Sep 13, 2024 4 min read capacity-management

Heart of the Swarm

Blizzard really did lean heavily on that corruption theme for a while. All credit to them I suppose

For the last three and a bit years at Atlassian I've been immersed in the capacity management domain.

It's a pretty good domain; interesting without being mind-meltingly complex, impactful without being monstrously high-pressure, and data-oriented without requiring everyone to be a statistician.

While I wouldn't say I'm an expert, I like to think I understand it well enough to explain it at least some of the concepts.

Like what capacity actually is and how you can calculate it.

Armies Will Be Shattered

In abstract terms, the capacity of a software system is the amount of users that can be served without the user experience degrading to an unacceptable level.

Annoyingly enough, there isn't always a specific and easily predictable number of users where everything breaks. It's more of a probability curve, where, as the number of users grows, there is an increased chance that something bad will happen.

That is one of the reasons why, when it comes to capacity management, shards are not buckets and users are not water.

Concepts aside, any capacity management process or system needs to have an actual definition of capacity. A numerical value that can be used to make decisions.

With this definition, you can know:

how much available capacity you have
how much capacity is being consumed
the rate at which those two values are converging

Calculating capacity is a fairly involved process, and it all starts with metrics.

Worlds Will Burn

In this context, a metric is a dimension of either the shard or the user, typically for a single point-in-time.

If you're paying attention to your software system from an operational point of view, you're probably already monitoring a whole bunch of metrics and know which ones are relevant from the perspective of user experience.

The amount of data stored in your (probably) infinitely scalable binary storage mechanism? That doesn't really matter.

But the CPU usage of the underlying RDS database, which is uncapable of scaling automatically? That probably relevant to understanding your capacity.

But looking at raw metrics isn't enough when it comes to capacity management, especially if they are changing constantly, like most metrics do. There is too much noise to make long-term capacity decisions.

So the next step towards calculating capacity is to abstract them into profiles.

Vengeance Will Be Mine

A profile is an aggregation of the relevant capacity metrics for a shard or user, bundled together in a handy data structure that is easier to reason about.

The intent of a profile is to draw a pattern out of the noise, discarding the data points that don't meaningfully impact capacity over the long-term and keeping the ones that do.

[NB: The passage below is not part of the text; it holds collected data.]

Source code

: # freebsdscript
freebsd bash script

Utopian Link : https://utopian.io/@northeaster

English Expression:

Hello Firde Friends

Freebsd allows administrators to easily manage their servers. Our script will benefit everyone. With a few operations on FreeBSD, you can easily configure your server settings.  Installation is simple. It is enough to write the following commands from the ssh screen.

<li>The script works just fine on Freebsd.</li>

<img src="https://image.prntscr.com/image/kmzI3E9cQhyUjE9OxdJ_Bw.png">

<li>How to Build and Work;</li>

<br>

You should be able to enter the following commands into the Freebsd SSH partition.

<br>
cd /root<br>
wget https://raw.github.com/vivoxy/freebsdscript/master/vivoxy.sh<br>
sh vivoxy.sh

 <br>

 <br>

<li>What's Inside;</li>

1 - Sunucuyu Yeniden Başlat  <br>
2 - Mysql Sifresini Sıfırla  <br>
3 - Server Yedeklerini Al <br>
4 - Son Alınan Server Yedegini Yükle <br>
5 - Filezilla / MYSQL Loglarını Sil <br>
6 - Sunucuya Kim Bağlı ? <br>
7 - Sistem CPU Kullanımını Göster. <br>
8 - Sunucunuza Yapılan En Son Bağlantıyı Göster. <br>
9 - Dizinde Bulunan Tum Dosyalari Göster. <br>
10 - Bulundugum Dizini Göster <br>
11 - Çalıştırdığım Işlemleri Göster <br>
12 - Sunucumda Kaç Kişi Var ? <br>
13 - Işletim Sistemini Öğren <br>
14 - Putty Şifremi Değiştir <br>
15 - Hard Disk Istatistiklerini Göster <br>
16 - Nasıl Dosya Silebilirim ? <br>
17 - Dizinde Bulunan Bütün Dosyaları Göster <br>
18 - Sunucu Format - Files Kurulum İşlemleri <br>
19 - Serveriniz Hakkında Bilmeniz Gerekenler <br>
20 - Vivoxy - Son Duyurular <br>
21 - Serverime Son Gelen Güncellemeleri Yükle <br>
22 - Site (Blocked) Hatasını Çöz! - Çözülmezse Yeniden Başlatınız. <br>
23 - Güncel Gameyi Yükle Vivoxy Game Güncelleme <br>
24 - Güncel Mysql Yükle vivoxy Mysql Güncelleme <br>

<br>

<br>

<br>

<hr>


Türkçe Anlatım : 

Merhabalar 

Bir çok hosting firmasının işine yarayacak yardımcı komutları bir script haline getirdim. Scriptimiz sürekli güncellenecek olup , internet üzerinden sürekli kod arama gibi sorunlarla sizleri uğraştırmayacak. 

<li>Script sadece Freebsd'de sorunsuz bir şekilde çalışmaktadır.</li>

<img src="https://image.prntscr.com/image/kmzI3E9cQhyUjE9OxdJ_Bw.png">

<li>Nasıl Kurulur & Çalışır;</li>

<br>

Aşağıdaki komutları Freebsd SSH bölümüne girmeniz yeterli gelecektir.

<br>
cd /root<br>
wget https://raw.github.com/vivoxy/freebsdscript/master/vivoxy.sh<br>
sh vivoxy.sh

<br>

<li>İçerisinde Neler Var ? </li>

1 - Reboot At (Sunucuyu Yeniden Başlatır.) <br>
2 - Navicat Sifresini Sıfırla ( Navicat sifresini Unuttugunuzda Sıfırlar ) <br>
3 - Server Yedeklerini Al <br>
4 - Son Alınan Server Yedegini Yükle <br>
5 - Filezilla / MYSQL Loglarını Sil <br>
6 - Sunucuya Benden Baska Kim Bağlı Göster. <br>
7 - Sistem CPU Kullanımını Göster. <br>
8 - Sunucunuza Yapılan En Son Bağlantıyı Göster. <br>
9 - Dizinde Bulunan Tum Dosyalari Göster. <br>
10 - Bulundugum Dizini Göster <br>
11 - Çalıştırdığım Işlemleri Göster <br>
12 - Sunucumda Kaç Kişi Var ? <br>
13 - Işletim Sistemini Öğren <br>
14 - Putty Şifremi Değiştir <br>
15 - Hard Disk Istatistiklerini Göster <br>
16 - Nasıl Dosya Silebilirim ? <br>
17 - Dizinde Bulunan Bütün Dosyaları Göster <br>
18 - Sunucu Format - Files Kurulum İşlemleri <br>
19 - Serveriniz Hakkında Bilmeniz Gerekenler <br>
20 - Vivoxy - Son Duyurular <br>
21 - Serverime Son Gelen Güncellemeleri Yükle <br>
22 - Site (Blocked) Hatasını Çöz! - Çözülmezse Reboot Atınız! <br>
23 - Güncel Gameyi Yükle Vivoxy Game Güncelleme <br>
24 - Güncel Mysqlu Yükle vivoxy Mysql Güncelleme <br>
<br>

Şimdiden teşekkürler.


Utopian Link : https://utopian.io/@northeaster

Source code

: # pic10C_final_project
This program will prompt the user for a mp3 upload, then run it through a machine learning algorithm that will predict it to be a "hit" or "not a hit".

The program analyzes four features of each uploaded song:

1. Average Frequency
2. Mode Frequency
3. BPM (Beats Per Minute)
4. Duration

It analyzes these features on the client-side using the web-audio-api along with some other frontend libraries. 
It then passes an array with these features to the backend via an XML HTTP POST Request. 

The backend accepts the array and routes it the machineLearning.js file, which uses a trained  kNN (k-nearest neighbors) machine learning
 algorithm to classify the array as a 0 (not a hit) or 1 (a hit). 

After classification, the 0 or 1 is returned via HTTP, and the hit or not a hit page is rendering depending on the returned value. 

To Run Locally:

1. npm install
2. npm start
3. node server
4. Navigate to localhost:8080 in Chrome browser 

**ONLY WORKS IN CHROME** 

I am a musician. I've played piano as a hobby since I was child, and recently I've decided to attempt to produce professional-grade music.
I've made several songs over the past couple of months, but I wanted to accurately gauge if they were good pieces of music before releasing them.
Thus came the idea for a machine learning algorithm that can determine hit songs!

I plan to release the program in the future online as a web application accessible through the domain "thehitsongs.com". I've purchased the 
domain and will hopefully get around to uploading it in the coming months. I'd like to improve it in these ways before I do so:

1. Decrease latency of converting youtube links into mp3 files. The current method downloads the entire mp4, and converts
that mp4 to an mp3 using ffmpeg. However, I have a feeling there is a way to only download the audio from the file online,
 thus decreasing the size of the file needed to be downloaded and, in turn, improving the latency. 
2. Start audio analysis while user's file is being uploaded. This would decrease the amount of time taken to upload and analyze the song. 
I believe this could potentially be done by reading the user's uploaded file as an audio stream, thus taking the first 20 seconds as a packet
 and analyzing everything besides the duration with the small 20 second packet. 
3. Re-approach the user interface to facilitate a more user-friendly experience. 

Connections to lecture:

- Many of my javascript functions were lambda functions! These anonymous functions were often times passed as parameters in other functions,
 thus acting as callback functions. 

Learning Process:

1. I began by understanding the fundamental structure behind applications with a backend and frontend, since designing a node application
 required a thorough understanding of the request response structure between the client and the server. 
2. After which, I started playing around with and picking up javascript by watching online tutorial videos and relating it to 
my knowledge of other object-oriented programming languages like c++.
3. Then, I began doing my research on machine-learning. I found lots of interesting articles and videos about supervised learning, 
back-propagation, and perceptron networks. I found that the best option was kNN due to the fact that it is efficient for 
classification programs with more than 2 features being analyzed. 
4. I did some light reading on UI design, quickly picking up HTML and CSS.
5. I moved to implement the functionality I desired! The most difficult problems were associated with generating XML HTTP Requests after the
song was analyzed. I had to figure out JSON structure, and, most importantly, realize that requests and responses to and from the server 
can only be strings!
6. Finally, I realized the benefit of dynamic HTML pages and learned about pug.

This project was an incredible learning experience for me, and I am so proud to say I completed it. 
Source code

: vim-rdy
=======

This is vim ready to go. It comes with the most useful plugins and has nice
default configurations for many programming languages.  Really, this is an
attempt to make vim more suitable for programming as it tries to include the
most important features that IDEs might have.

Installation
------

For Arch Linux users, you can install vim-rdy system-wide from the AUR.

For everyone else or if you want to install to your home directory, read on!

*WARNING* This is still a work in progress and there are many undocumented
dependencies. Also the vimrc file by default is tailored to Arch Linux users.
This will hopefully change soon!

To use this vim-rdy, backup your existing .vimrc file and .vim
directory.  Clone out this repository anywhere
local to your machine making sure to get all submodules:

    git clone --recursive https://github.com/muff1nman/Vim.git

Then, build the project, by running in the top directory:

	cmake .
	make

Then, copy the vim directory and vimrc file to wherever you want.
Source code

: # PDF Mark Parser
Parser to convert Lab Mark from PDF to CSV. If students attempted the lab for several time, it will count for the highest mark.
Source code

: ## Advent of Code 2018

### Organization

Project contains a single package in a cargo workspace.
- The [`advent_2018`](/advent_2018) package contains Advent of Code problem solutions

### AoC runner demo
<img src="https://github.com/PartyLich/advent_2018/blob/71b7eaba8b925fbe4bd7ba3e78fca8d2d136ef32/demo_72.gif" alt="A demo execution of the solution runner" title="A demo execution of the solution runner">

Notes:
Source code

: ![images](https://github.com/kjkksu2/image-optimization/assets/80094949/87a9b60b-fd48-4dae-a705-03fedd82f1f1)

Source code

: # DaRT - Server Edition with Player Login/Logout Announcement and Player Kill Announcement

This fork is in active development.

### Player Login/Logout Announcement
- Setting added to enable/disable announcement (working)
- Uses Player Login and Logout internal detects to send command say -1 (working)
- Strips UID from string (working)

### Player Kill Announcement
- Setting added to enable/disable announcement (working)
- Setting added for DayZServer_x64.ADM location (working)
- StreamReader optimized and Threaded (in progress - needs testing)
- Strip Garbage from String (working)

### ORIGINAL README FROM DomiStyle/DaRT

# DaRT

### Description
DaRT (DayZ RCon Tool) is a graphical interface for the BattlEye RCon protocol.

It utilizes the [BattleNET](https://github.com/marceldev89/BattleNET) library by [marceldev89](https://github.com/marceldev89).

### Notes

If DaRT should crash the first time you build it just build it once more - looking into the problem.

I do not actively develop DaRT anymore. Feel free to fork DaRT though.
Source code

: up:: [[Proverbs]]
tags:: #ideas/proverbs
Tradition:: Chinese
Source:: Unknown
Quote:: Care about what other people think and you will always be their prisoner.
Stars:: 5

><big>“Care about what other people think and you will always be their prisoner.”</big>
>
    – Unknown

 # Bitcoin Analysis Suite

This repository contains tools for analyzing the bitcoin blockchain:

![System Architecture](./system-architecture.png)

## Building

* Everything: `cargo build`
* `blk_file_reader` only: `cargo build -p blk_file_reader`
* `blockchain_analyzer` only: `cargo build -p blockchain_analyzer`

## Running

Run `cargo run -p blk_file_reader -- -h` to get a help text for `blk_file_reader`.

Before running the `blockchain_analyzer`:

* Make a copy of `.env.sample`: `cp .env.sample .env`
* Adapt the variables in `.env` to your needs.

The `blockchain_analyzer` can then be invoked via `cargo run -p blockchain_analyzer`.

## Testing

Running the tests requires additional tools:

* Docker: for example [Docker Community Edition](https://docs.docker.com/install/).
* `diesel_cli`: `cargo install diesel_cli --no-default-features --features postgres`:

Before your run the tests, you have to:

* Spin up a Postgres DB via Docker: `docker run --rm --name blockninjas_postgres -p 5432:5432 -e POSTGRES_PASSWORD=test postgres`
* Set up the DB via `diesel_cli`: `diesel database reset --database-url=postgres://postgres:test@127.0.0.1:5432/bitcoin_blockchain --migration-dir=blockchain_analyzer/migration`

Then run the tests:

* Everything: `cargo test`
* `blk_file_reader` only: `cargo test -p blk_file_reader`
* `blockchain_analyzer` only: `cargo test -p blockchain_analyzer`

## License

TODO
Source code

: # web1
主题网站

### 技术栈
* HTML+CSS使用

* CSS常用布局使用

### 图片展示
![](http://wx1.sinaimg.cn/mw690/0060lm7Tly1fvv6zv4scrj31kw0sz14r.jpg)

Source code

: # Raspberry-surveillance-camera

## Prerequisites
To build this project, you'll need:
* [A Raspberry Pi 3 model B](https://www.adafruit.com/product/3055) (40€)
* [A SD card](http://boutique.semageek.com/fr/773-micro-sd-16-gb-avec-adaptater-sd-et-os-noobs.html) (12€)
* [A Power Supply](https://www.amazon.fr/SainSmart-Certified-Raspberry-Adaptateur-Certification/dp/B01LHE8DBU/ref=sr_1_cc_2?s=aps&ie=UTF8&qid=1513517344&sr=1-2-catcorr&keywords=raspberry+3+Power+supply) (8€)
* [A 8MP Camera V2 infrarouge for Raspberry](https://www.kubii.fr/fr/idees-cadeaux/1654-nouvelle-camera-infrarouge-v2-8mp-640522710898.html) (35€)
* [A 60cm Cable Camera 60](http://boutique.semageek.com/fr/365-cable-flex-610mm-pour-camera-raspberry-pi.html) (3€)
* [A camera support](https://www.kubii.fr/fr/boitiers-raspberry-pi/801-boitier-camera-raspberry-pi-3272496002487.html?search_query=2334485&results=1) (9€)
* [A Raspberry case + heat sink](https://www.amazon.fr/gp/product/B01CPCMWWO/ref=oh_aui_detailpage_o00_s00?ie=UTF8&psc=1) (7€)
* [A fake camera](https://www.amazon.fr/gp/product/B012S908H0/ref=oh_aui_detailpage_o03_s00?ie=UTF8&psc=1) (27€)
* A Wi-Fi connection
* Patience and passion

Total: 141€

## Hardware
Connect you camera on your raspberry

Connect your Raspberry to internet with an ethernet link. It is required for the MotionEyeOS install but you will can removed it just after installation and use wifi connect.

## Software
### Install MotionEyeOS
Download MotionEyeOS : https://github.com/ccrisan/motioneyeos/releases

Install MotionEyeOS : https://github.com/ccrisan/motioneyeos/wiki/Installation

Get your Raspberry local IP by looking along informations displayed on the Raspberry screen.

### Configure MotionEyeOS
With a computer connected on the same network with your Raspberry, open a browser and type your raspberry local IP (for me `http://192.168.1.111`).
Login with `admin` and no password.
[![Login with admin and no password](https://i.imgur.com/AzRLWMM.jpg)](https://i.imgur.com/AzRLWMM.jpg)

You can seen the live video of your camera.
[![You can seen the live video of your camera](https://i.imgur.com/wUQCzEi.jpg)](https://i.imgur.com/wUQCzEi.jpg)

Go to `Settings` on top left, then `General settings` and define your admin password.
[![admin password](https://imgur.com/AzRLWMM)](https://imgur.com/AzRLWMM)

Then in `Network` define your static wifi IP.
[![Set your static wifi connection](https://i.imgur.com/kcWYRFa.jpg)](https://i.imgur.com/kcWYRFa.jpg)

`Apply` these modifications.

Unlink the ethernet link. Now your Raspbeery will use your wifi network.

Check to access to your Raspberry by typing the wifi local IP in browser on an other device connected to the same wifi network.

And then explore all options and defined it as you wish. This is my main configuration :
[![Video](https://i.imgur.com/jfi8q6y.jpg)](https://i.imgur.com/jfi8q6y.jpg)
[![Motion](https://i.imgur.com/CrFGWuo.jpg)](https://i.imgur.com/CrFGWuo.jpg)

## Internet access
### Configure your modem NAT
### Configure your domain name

Constructing a profile typically involves applying some sort of aggregate function over a window of time for each metric, like the MAX RDS CPU Usage over the last seven days or something like that. The profile is still anchored to a point-in-time, just like the metrics are, but it encapsulates within it information about the data leading up to that point.

As you might imagine, deciding what aggregations to run on your raw metrics in order to create a profile can be somewhat complicated. If you have someone who is good at math and statistics, this is a great problem to give them.

They love this sort of stuff.

If you don't have someone like that, well you better hope that you have access to a strongly-opinionated platform that guides you in the right direction, because otherwise you're in for a lot of trial and error.

Profiles are an improvement over raw metrics, being less noisy and showing high-level patterns more clearly, but they are still just another stepping stone on the path to actually being able to manage capacity.

You also need to identify constraints.

The Swarm Calls

Constraints are the breakpoints for your software system. The metric values at which things start to degrade enough that you are no longer comfortable putting more users into a shard.

They only really apply to the shard, because they are the containers, so for each metric in your profile, you need to select a numerical value and some comparator that defines when the metric is constrained.

For example, you might say that the MAX RDS CPU Usage shouldn't be any higher than 55%. Once it breaches that, the shard is considered at capacity and should no longer be available, at least until it goes below that point again.

As you can imagine, defining the constraints for your software system involves a lot of experimentation and analysis, but it's worth it.

Metrics come in, they get aggregated into profiles and the profiles are compared to the constraints in order to define if the shard is at capacity or not. You can make well founded decisions about where users should go, based on actual data.

There is a bit of nuance here though.

For example, you will almost certainly want to establish a default profile for a user. When a new user arrives you literally know nothing about them, and if you count them as such, you will overload your shards. Instead, you should assume that they consume some capacity and embed that assumption into the system. You can always shuffle things around later when you have actual data anyway.

Also, if you have multiple constraints, you want to be pessimistic, considering the first one to breach to be the one that anchors the capacity calculation. You don't have to do this, but it's generally a safer model when it comes to safeguarding the user experience.

And I Am It's Beating Heart

Metrics, profiles and constraints.

With their power combined, you can reason about capacity, which gives you the ability to answer the following two questions:

How many more users can we support with the shards we have available?
Where will this specific user fit in the shards we have available?

It might not seem like much, but the ability to answer those questions, to be able to understand what your capacity is at any point in time, is what forms the foundation for almost all other capacity management capabilities.

Like placement and growth and rebalancing and a whole bunch of other keywords and phrases that I'm not going to get into right now.

But I will eventually.

After all, the Terran Dominion wasn't destroyed in a day.